Something about getting carted away in handcuffs from a place where everyone takes a dump tends to ruin the "mystique" the artist and the record company have struggled so long to build up.
(Yes, that album cover is curious--I never stopped to think about it. It looks like the "Before" picture in a Mitchum commercial. Like if you ever do that, you're not a Mitchum Man--because it has the maximum ingredients allowed by the FDA. Or whatever the FDA is in England.)
George really needs to build a public toilet in his yard already. It would save him all this trouble.
Eileen: I might have come across methamphetamine, but not in its crystal form. the papers go on and on about it though, it's the coming plague!
Crushed: at least you kept it at one pipe or you might be in a very different place right now
Baino: lines of what??
Deb: I bet you're glad you stopped.
Didn't coke cause lots of arguments?
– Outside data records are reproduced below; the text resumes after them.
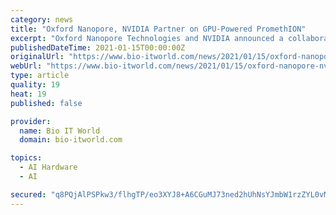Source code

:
 ```yaml
---
category: news
title: "Oxford Nanopore, NVIDIA Partner on GPU-Powered PromethION"
excerpt: "Oxford Nanopore Technologies and NVIDIA announced a collaboration this week to integrate the NVIDIA DGX Station A100 into Oxford Nanopore’s ultra-high throughput sequencing system, PromethION. Partnering the NVIDIA A100 Tensor Core GPU technology with the PromethION device aims to deliver the world’s most powerful sequencer that supports real-time analyses at scale and can also analyze any length fragment of DNA/RNA."
publishedDateTime: 2021-01-15T00:00:00Z
originalUrl: "https://www.bio-itworld.com/news/2021/01/15/oxford-nanopore-nvidia-partner-on-gpu-powered-promethion"
webUrl: "https://www.bio-itworld.com/news/2021/01/15/oxford-nanopore-nvidia-partner-on-gpu-powered-promethion"
type: article
quality: 19
heat: 19
published: false

provider:
  name: Bio IT World
  domain: bio-itworld.com

topics:
  - AI Hardware
  - AI

secured: "q8PQjAlPSPkw3/flhgTP/eo3XYJ8+A6CGuMJ73ned2hUhNsYJmbW1rzZYL0vMRzt4bl5TmSnRxJfYZmYiJZ5AKawgfx6jjgRH6TVmS5VRiOkkg8pKm+PpevpS3rocinpuKv3EYDDi+V/9MVsF9qTGMQUr8O9o/S/S+0IVhg9ORKHnU9UbvXO42x4AKvqiS7Bp587ZRJVKTsIDLZEkXFFzpboUKZ//0eybpibvOsyE4hbVvJbCx5eNuhjw5hF3XFD78rlnXoXdM9TzAtTFLEKSm28NfPX2c5GeiyTfyRzPE5ERswdsr2tbojs3gQtGHg4NTtNRB09V32aSaVoGxWBaQQj+4ZrTappIi/PvWM4oRw=;IKWxim5aUAQLdSs/BPsedA=="
---
```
Usually in relationships it does
Molson: do you know the papers actually employ specialist headline writers who brainstorm each article every day (so I heard)
Lucinda: I saw a docu on cocaine in the City of London (ie our Wall St) & was surprised to hear former execs saying when their noses finally gave way they took to piping crack instead. Hope they didn't have ultramodernist glass offices! Or if they did, I hope nobody cared about the glimpses of flickering lighter flame and glazed expression, rocking back and forth in the seat (all I ever did on crack was stare at the wall rocking)
ZenWizz: exploring various peccadilloes peccadilloes: love that word!
Nicole: that's classic. You got it bang on!
I'm starting to think George should seriously never use a public loo - they seem to be bad luck for him all the way around!
...well, I didn't wanna say, "giving another dude a hummer," 'cause this is a FAMILY page, and all...
...oh, wait, that would not be correct anyway, cause one time it's hitting the pipe, and one time it's giving a hummer...
I guess George's "ideal evening" would seem to be hitting the pipe, and then...um...hitting the pipe...
I am picking up on a real oral fixation this gentleman has. Not to get Freudian, but did his mom cut him off in the middle of breastfeeding? Or did she have a really nice rack, or what??
seeing that crack pipe had a horribly uncomfortable feeling for me. God! Even after 5 years. No wonder I avoid pictures of crack!